Good job sending employees’ kids to camp, Beaufort County. Next time be more transparent

Your average Beaufort County taxpayer wouldn’t blink an eye at $11,000 for “county employee child benefits” on a county budget of almost $140 million.

In tax money spending uncovered by The Island Packet, reporter Karl Puckett showed how Beaufort County spent $11,000 to send some children of county employees to summer camp for about two months.

Good job Beaufort County. That’s how you retain talent and snag up good workers looking for a job — provide them with benefits and perks like any worthwhile private employer does.

This would be a different story if the county sent only its council members or top administrators to summer camp on the taxpayers’ dime. Now, that would be a moral outrage.

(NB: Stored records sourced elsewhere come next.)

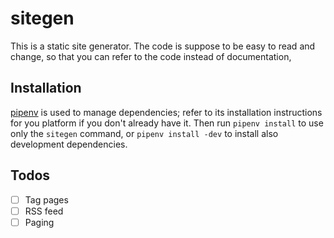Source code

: # sitegen

This is a static site generator. The code is suppose to be easy to read and
change, so that you can refer to the code instead of documentation,

## Installation

[pipenv](https://pipenv.pypa.io/en/latest/) is used to manage dependencies;
refer to its installation instructions for you platform if you don't already
have it. Then run `pipenv install` to use only the `sitegen` command, or `pipenv
install -dev` to install also development dependencies.

## Todos

- [ ] Tag pages
- [ ] RSS feed
- [ ] Paging
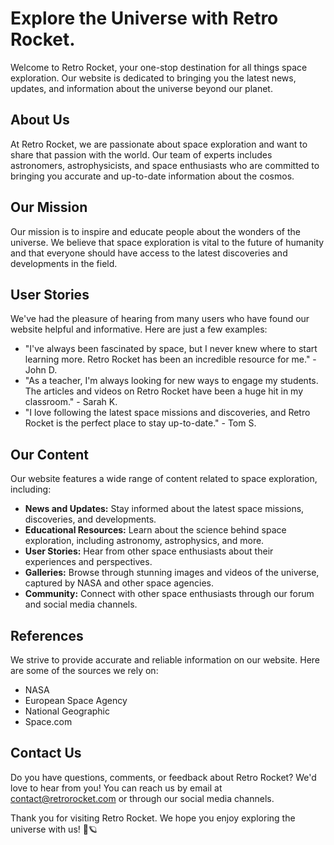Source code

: <!--
Write me content for website with wallpaper which alt text is:

"A colorful graphic of a retro rocket ship for a science or space exploration website"

The name/title of the page should not be 1:1 copy of the alt text but rather a real content of the website which is using this wallpaper.

- Use markdown format
- Start with the heading
- The content should look like a real website
- Include real sections like references, contact, user stories, etc. use things relevant to the page purpose.
- Feel free to use structure like headings, bullets, numbering, blockquotes, paragraphs, horizontal lines, etc.
- You can use formatting like bold or _italic_
- You can include UTF-8 emojis
- Links should be only #hash anchors (and you can refer to the document itself)
- Do not include images
-->

<!--font:Roboto-->

# Explore the Universe with Retro Rocket.

Welcome to Retro Rocket, your one-stop destination for all things space exploration. Our website is dedicated to bringing you the latest news, updates, and information about the universe beyond our planet.

## About Us

At Retro Rocket, we are passionate about space exploration and want to share that passion with the world. Our team of experts includes astronomers, astrophysicists, and space enthusiasts who are committed to bringing you accurate and up-to-date information about the cosmos.

## Our Mission

Our mission is to inspire and educate people about the wonders of the universe. We believe that space exploration is vital to the future of humanity and that everyone should have access to the latest discoveries and developments in the field.

## User Stories

We've had the pleasure of hearing from many users who have found our website helpful and informative. Here are just a few examples:

-   "I've always been fascinated by space, but I never knew where to start learning more. Retro Rocket has been an incredible resource for me." - John D.
-   "As a teacher, I'm always looking for new ways to engage my students. The articles and videos on Retro Rocket have been a huge hit in my classroom." - Sarah K.
-   "I love following the latest space missions and discoveries, and Retro Rocket is the perfect place to stay up-to-date." - Tom S.

## Our Content

Our website features a wide range of content related to space exploration, including:

-   **News and Updates:** Stay informed about the latest space missions, discoveries, and developments.
-   **Educational Resources:** Learn about the science behind space exploration, including astronomy, astrophysics, and more.
-   **User Stories:** Hear from other space enthusiasts about their experiences and perspectives.
-   **Galleries:** Browse through stunning images and videos of the universe, captured by NASA and other space agencies.
-   **Community:** Connect with other space enthusiasts through our forum and social media channels.

## References

We strive to provide accurate and reliable information on our website. Here are some of the sources we rely on:

-   NASA
-   European Space Agency
-   National Geographic
-   Space.com

## Contact Us

Do you have questions, comments, or feedback about Retro Rocket? We'd love to hear from you! You can reach us by email at [contact@retrorocket.com](mailto:contact@retrorocket.com) or through our social media channels.

Thank you for visiting Retro Rocket. We hope you enjoy exploring the universe with us! 🚀🪐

Maybe the story of $11,000 spent on summer camp for employees’ kids enrages you because those employees got child care you didn’t have access to. While the camp is more of an employee perk, one could call it subsidized child care.

Great! South Carolina needs more subsidized child care. The program could provide a framework for a future county summer camp program for low-income families in the general public.

The county should be praised for its negotiating and spending skills in getting the price of summer camp to $30 a week for a single kid and less when parents send more kids. That would be an amazing price for a single mom or dad working two jobs while their kids are out on summer break.

Next time around, Beaufort County, just say upfront that you’re going to spend $11,000 for an employee child care summer camp program and make it crystal clear.

That’s the most glaring problem with summer camp program: The county wasn’t transparent about it. They shouldn’t have tried to “disguise” it from the public as an email said sent to company employees.

Public facilities also shouldn’t be closed to the public, or at least the public should know about the closing in advance, but that issue seems like a fixable part of what this whole situation is: Growing pains for a beneficial program that could lead to better opportunities for Beaufort County kids.

If you’re the type of person that is morally outraged that the county spent $11,000 to help its employees and let some kids have some fun, you should check out this story called “A Christmas Carol.” You could learn something from the fellow named Scrooge.